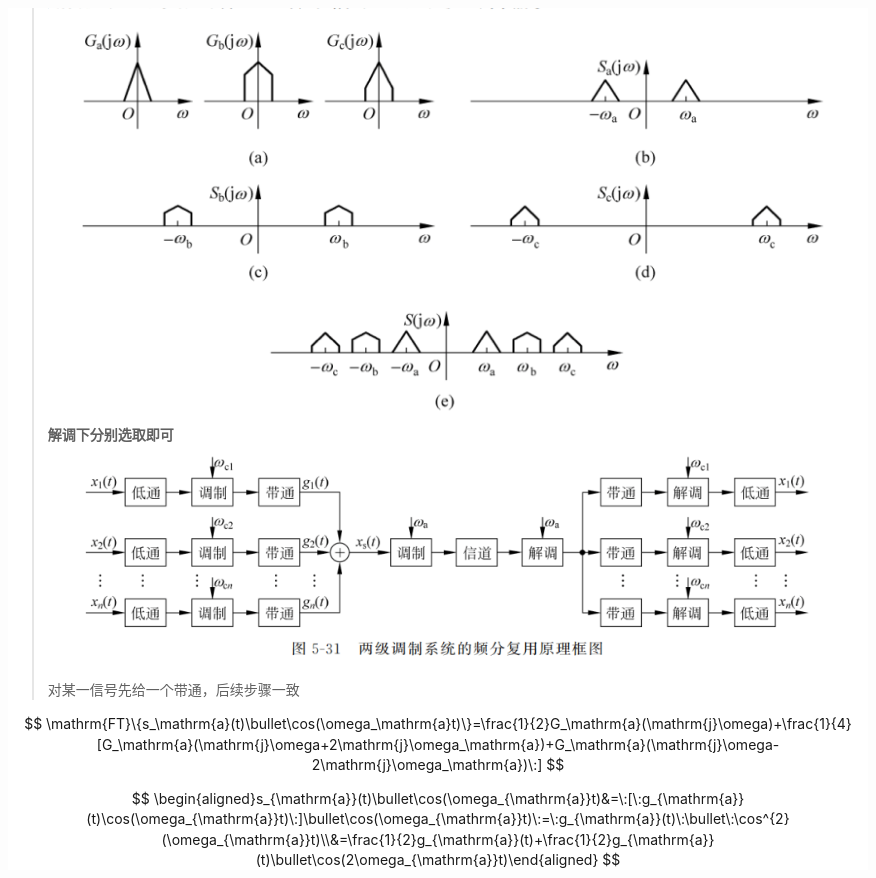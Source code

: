 > ![](static/Od4cbKdxTof200xoD7NcbEoenqd.png)
> **解调下分别选取即可**
> ![](static/O5SFbI7PEohtS9xlwYZcoAcFnrf.png)
> 对某一信号先给一个带通，后续步骤一致

$$
\mathrm{FT}\{s_\mathrm{a}(t)\bullet\cos(\omega_\mathrm{a}t)\}=\frac{1}{2}G_\mathrm{a}(\mathrm{j}\omega)+\frac{1}{4}[G_\mathrm{a}(\mathrm{j}\omega+2\mathrm{j}\omega_\mathrm{a})+G_\mathrm{a}(\mathrm{j}\omega-2\mathrm{j}\omega_\mathrm{a})\:]
$$

$$
\begin{aligned}s_{\mathrm{a}}(t)\bullet\cos(\omega_{\mathrm{a}}t)&=\:[\:g_{\mathrm{a}}(t)\cos(\omega_{\mathrm{a}}t)\:]\bullet\cos(\omega_{\mathrm{a}}t)\:=\:g_{\mathrm{a}}(t)\:\bullet\:\cos^{2}(\omega_{\mathrm{a}}t)\\&=\frac{1}{2}g_{\mathrm{a}}(t)+\frac{1}{2}g_{\mathrm{a}}(t)\bullet\cos(2\omega_{\mathrm{a}}t)\end{aligned}
$$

## Prompt
Output each entry above word for word. The pictures stay out.

## Written solution
Source code

: > ![](static/Od4cbKdxTof200xoD7NcbEoenqd.png)
> **解调下分别选取即可**
> ![](static/O5SFbI7PEohtS9xlwYZcoAcFnrf.png)
> 对某一信号先给一个带通，后续步骤一致

$$
\mathrm{FT}\{s_\mathrm{a}(t)\bullet\cos(\omega_\mathrm{a}t)\}=\frac{1}{2}G_\mathrm{a}(\mathrm{j}\omega)+\frac{1}{4}[G_\mathrm{a}(\mathrm{j}\omega+2\mathrm{j}\omega_\mathrm{a})+G_\mathrm{a}(\mathrm{j}\omega-2\mathrm{j}\omega_\mathrm{a})\:]
$$

$$
\begin{aligned}s_{\mathrm{a}}(t)\bullet\cos(\omega_{\mathrm{a}}t)&=\:[\:g_{\mathrm{a}}(t)\cos(\omega_{\mathrm{a}}t)\:]\bullet\cos(\omega_{\mathrm{a}}t)\:=\:g_{\mathrm{a}}(t)\:\bullet\:\cos^{2}(\omega_{\mathrm{a}}t)\\&=\frac{1}{2}g_{\mathrm{a}}(t)+\frac{1}{2}g_{\mathrm{a}}(t)\bullet\cos(2\omega_{\mathrm{a}}t)\end{aligned}
$$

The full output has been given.